[WORK ITEM]
What lines of the data below hold the string "href"? Copy each one.

[AVAILABLE DATA]
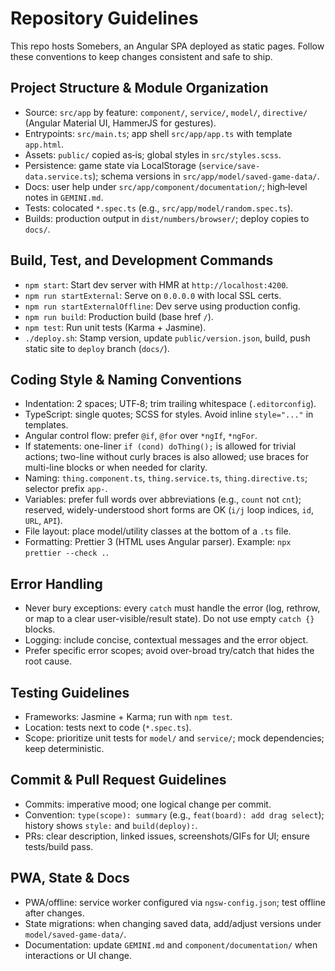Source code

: # Repository Guidelines

This repo hosts Somebers, an Angular SPA deployed as static pages. Follow these conventions to keep changes consistent and safe to ship.

## Project Structure & Module Organization
- Source: `src/app` by feature: `component/`, `service/`, `model/`, `directive/` (Angular Material UI, HammerJS for gestures).
- Entrypoints: `src/main.ts`; app shell `src/app/app.ts` with template `app.html`.
- Assets: `public/` copied as‑is; global styles in `src/styles.scss`.
- Persistence: game state via LocalStorage (`service/save-data.service.ts`); schema versions in `src/app/model/saved-game-data/`.
- Docs: user help under `src/app/component/documentation/`; high‑level notes in `GEMINI.md`.
- Tests: colocated `*.spec.ts` (e.g., `src/app/model/random.spec.ts`).
- Builds: production output in `dist/numbers/browser/`; deploy copies to `docs/`.

## Build, Test, and Development Commands
- `npm start`: Start dev server with HMR at `http://localhost:4200`.
- `npm run startExternal`: Serve on `0.0.0.0` with local SSL certs.
- `npm run startExternalOffline`: Dev serve using production config.
- `npm run build`: Production build (base href `/`).
- `npm test`: Run unit tests (Karma + Jasmine).
- `./deploy.sh`: Stamp version, update `public/version.json`, build, push static site to `deploy` branch (`docs/`).

## Coding Style & Naming Conventions
- Indentation: 2 spaces; UTF‑8; trim trailing whitespace (`.editorconfig`).
- TypeScript: single quotes; SCSS for styles. Avoid inline `style="..."` in templates.
- Angular control flow: prefer `@if`, `@for` over `*ngIf`, `*ngFor`.
- If statements: one-liner `if (cond) doThing();` is allowed for trivial actions; two-line without curly braces is also allowed; use braces for multi-line blocks or when needed for clarity.
- Naming: `thing.component.ts`, `thing.service.ts`, `thing.directive.ts`; selector prefix `app-`.
- Variables: prefer full words over abbreviations (e.g., `count` not `cnt`); reserved, widely-understood short forms are OK (`i/j` loop indices, `id`, `URL`, `API`).
- File layout: place model/utility classes at the bottom of a `.ts` file.
- Formatting: Prettier 3 (HTML uses Angular parser). Example: `npx prettier --check .`.

## Error Handling
- Never bury exceptions: every `catch` must handle the error (log, rethrow, or map to a clear user-visible/result state). Do not use empty `catch {}` blocks.
- Logging: include concise, contextual messages and the error object.
- Prefer specific error scopes; avoid over-broad try/catch that hides the root cause.

## Testing Guidelines
- Frameworks: Jasmine + Karma; run with `npm test`.
- Location: tests next to code (`*.spec.ts`).
- Scope: prioritize unit tests for `model/` and `service/`; mock dependencies; keep deterministic.

## Commit & Pull Request Guidelines
- Commits: imperative mood; one logical change per commit.
- Convention: `type(scope): summary` (e.g., `feat(board): add drag select`); history shows `style:` and `build(deploy):`.
- PRs: clear description, linked issues, screenshots/GIFs for UI; ensure tests/build pass.

## PWA, State & Docs
- PWA/offline: service worker configured via `ngsw-config.json`; test offline after changes.
- State migrations: when changing saved data, add/adjust versions under `model/saved-game-data/`.
- Documentation: update `GEMINI.md` and `component/documentation/` when interactions or UI change.
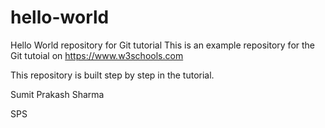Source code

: # hello-world
Hello World repository for Git tutorial
This is an example repository for the Git tutoial on https://www.w3schools.com

This repository is built step by step in the tutorial.

Sumit Prakash Sharma

SPS
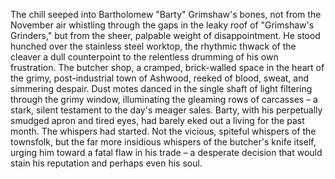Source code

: The chill seeped into Bartholomew "Barty" Grimshaw's bones, not from the November air whistling through the gaps in the leaky roof of "Grimshaw's Grinders," but from the sheer, palpable weight of disappointment.  He stood hunched over the stainless steel worktop, the rhythmic thwack of the cleaver a dull counterpoint to the relentless drumming of his own frustration.  The butcher shop, a cramped, brick-walled space in the heart of the grimy, post-industrial town of Ashwood, reeked of blood, sweat, and simmering despair.  Dust motes danced in the single shaft of light filtering through the grimy window, illuminating the gleaming rows of carcasses – a stark, silent testament to the day's meager sales.  Barty, with his perpetually smudged apron and tired eyes, had barely eked out a living for the past month.  The whispers had started.  Not the vicious, spiteful whispers of the townsfolk, but the far more insidious whispers of the butcher's knife itself, urging him toward a fatal flaw in his trade – a desperate decision that would stain his reputation and perhaps even his soul.
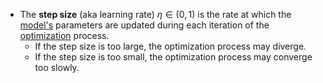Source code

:  - The **step size** (aka learning rate) $\eta \in (0, 1)$ is the rate at which the [model's](Model.md) parameters are updated during each iteration of the [optimization](Optimization.md) process.
   - If the step size is too large, the optimization process may diverge.
   - If the step size is too small, the optimization process may converge too slowly.
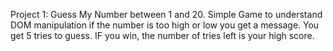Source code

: Project 1: Guess My Number between 1 and 20.
Simple Game to understand DOM manipulation
if the number is too high or low you get a message.
You get 5 tries to guess. IF you win, the number of tries left is your high score.

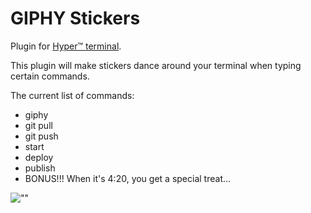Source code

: # GIPHY Stickers

Plugin for [Hyper™ terminal](https://hyper.is/).

This plugin will make stickers dance around your terminal when typing certain commands.

The current list of commands:

* giphy
* git pull
* git push
* start
* deploy
* publish
* BONUS!!! When it's 4:20, you get a special treat...

![""](https://media.giphy.com/media/12bSyZ2lLVvZ4s/giphy.gif)
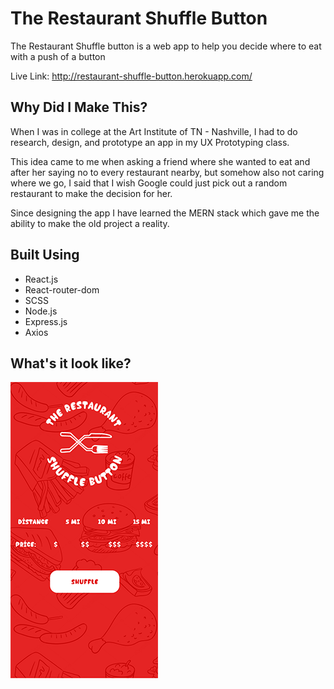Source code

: # The Restaurant Shuffle Button

  The Restaurant Shuffle button is a web app to help you decide where to eat with a push of a button

  Live Link: http://restaurant-shuffle-button.herokuapp.com/

## Why Did I Make This?

  When I was in college at the Art Institute of TN - Nashville, I had to do research, design, and prototype an app in my UX Prototyping     class. 
  
  This idea came to me when asking a friend where she wanted to eat and after her saying no to every restaurant nearby, but somehow also     not caring where we go, I said that I wish Google could just pick out a random restaurant to make the decision for her.
  
  Since designing the app I have learned the MERN stack which gave me the ability to make the old project a reality.

## Built Using

- React.js
- React-router-dom
- SCSS
- Node.js
- Express.js
- Axios

## What's it look like?
![Home](./client/src/img/screenshot.PNG)

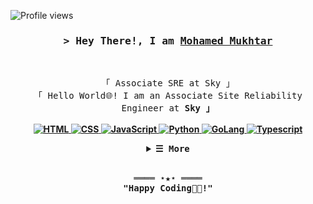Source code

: <!-- https://github.com/mo-mukhtar/ -->

<!-- Profile Views Counter -->
![Profile views](https://gpvc.arturio.dev/mo-mukhtar?v=3)

<!-- Intro  -->
<h3 align="center">
        <samp>&gt; Hey There!, I am
                <b><a target="_blank" href="https://www.linkedin.com/in/mohamed-o-mukhtar">Mohamed Mukhtar</a></b>
        </samp>
</h3>
<br>

<p align="center">
        <!-- Organisation  -->
        <samp>
                「 Associate SRE at Sky 」
                <br>
                「 Hello World🌐! I am an Associate Site Reliability Engineer at <b> Sky <b>  」
                <br>
                <br>
        </samp>
        <!-- Programming Languages -->
        </a>
        <!-- HTML -->
        <a href="https://github.com/mo-mukhtar?tab=repositories" target="_blank"><img alt="HTML"
                        src="https://img.shields.io/badge/-HTML-E34F26?style=flat-square&logo=HTML5&logoColor=white">
        </a>
        <!-- CSS  -->
        <a href="https://github.com/mo-mukhtar?tab=repositories" target="_blank"><img alt="CSS"
                        src="https://img.shields.io/badge/-CSS-1572B6?style=flat-square&logo=CSS3&logoColor=white">
        </a>
        <!-- JavaScript -->
        <a href="https://github.com/mo-mukhtar?tab=repositories" target="_blank"><img alt="JavaScript"
                        src="https://img.shields.io/badge/-JavaScript-F7DF1E?style=flat-square&logo=JavaScript&logoColor=white">
        </a>
        <!-- Python -->
        <a href="https://github.com/mo-mukhtar?tab=repositories" target="_blank"><img alt="Python"
                        src="https://img.shields.io/badge/-Python-3776AB?style=flat-square&logo=Python&logoColor=white">
        </a>
        <!-- GoLang -->
        <a href="https://github.com/mo-mukhtar?tab=repositories" target="_blank"><img alt="GoLang"
                        src="https://img.shields.io/badge/go-%2300ADD8.svg?style=flat-square&logo=go&logoColor=white">
        </a>
        <!-- Typescript -->
        <a href="https://github.com/mo-mukhtar?tab=repositories" target="_blank"><img alt="Typescript"
                        src="https://img.shields.io/badge/typescript-%23007ACC.svg?style=flat-square&logo=typescript&logoColor=white">
        </a>
</p>

<!-- Details Section-->
<details align="center">
    <summary> <samp>&#9776; More</samp></summary>
    <p align="center">
        <br>
        <!-- Activity Widget -->
        <img alt="Mohamed's GitHub Stats"
                src="https://github-readme-stats.vercel.app/api?username=mo-mukhtar&show_icons=true&theme=dark" />
        <br>
        <!-- Social Links -->
        <p>Find me on</p>
        <!-- Gmail -->
        <a href="mailto:mohamed.mukhtar@sky.uk" target="_blank"><img alt="Gmail"
                src="https://img.shields.io/badge/-Gmail-EA4335?style=flat-square&logo=Gmail&logoColor=white">
        </a>
        <!-- Slack -->
        <a href="mohamed.mukhtar@sky.uk" target="_blank"><img alt="Slack"
                src="https://img.shields.io/badge/Slack-4A154B?style=flat-square&logo=slack&logoColor=white">
        </a>
         <!-- Linkedin -->
        <a href="https://www.linkedin.com/in/mohamed-o-mukhtar" target="_blank"><img alt="Linkedin"
                src="https://img.shields.io/badge/-Linkedin-0A66C2?style=flat-square&logo=Linkedin&logoColor=white">
        </a>
       
  
</details>
<br>

<!-- Footer -->
<samp>
    <p align="center">
        ════ ⋆★⋆ ════
        <br>
        "Happy Coding👨‍💻!"
    </p>
</samp>
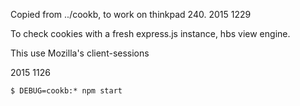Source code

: 
Copied from ../cookb, to work on thinkpad 240.  2015 1229

To check cookies with a fresh express.js instance, hbs view engine.

This use Mozilla's client-sessions

2015 1126

    $ DEBUG=cookb:* npm start

<!--
    vim: set ft=markdown tw=78:
-->
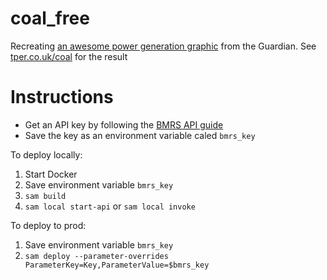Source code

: # coal_free

Recreating [an awesome power generation graphic](https://www.theguardian.com/environment/ng-interactive/2019/may/25/the-power-switch-tracking-britains-record-coal-free-run) from the Guardian. See [tper.co.uk/coal](https://tper.co.uk/coal) for the result

# Instructions

- Get an API key by following the [BMRS API guide](https://www.elexon.co.uk/documents/training-guidance/bsc-guidance-notes/bmrs-api-and-data-push-user-guide-2/)
- Save the key as an environment variable caled `bmrs_key`

To deploy locally:

1. Start Docker
2. Save environment variable `bmrs_key`
3. `sam build`
4. `sam local start-api` or `sam local invoke`

To deploy to prod:

1. Save environment variable `bmrs_key`
2. `sam deploy --parameter-overrides ParameterKey=Key,ParameterValue=$bmrs_key`
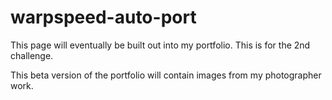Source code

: # warpspeed-auto-port

This page will eventually be built out into my portfolio. This is for the 2nd challenge. 

This beta version of the portfolio will contain images from my photographer work.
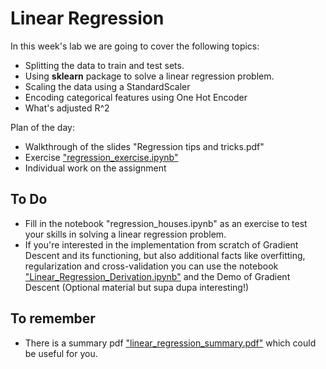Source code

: # Linear Regression

In this week's lab we are going to cover the following topics:
- Splitting the data to train and test sets.
- Using __sklearn__ package to solve a linear regression problem.
- Scaling the data using a StandardScaler
- Encoding categorical features using One Hot Encoder
- What's adjusted R^2 

Plan of the day:
- Walkthrough of the slides "Regression tips and tricks.pdf"
- Exercise ["regression_exercise.ipynb"](regression_exercise.ipynb)
- Individual work on the assignment


## To Do

- Fill in the notebook "regression_houses.ipynb" as an exercise to test your skills in solving a linear regression problem.
- If you're interested in the implementation from scratch of Gradient Descent and its functioning, but also additional facts like overfitting, regularization and cross-validation you can use the notebook ["Linear_Regression_Derivation.ipynb"](https://colab.research.google.com/github/michalis0/DataMining_and_MachineLearning/blob/master/week5/Linear_Regression_Derivation.ipynb) and the Demo of Gradient Descent (Optional material but supa dupa interesting!)

## To remember
- There is a summary pdf ["linear_regression_summary.pdf"](linear_regression_summary.pdf) which could be useful for you. 
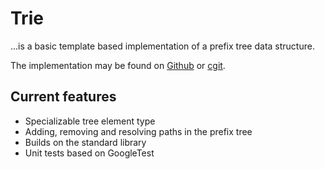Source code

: # Trie

…is a basic template based implementation of a prefix tree data structure.

The implementation may be found on [Github] or [cgit].

## Current features

* Specializable tree element type
* Adding, removing and resolving paths in the prefix tree
* Builds on the standard library
* Unit tests based on GoogleTest

[Github]: https://github.com/KnairdA/Trie 
[cgit]: http://code.kummerlaender.eu/Trie/
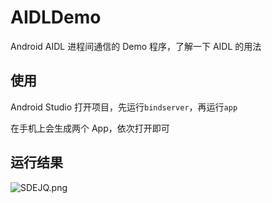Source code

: # AIDLDemo

Android AIDL 进程间通信的 Demo 程序，了解一下 AIDL 的用法

## 使用

Android Studio 打开项目，先运行`bindserver`，再运行`app`

在手机上会生成两个 App，依次打开即可

## 运行结果

![SDEJQ.png](https://s3.jpg.cm/2020/11/11/SDEJQ.png)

[WORKED SOLUTION]
- `npm run build`: Production build (base href `/`).
                <b><a target="_blank" href="https://www.linkedin.com/in/mohamed-o-mukhtar">Mohamed Mukhtar</a></b>
        <a href="https://github.com/mo-mukhtar?tab=repositories" target="_blank"><img alt="HTML"
        <a href="https://github.com/mo-mukhtar?tab=repositories" target="_blank"><img alt="CSS"
        <a href="https://github.com/mo-mukhtar?tab=repositories" target="_blank"><img alt="JavaScript"
        <a href="https://github.com/mo-mukhtar?tab=repositories" target="_blank"><img alt="Python"
        <a href="https://github.com/mo-mukhtar?tab=repositories" target="_blank"><img alt="GoLang"
        <a href="https://github.com/mo-mukhtar?tab=repositories" target="_blank"><img alt="Typescript"
        <a href="mailto:mohamed.mukhtar@sky.uk" target="_blank"><img alt="Gmail"
        <a href="mohamed.mukhtar@sky.uk" target="_blank"><img alt="Slack"
        <a href="https://www.linkedin.com/in/mohamed-o-mukhtar" target="_blank"><img alt="Linkedin"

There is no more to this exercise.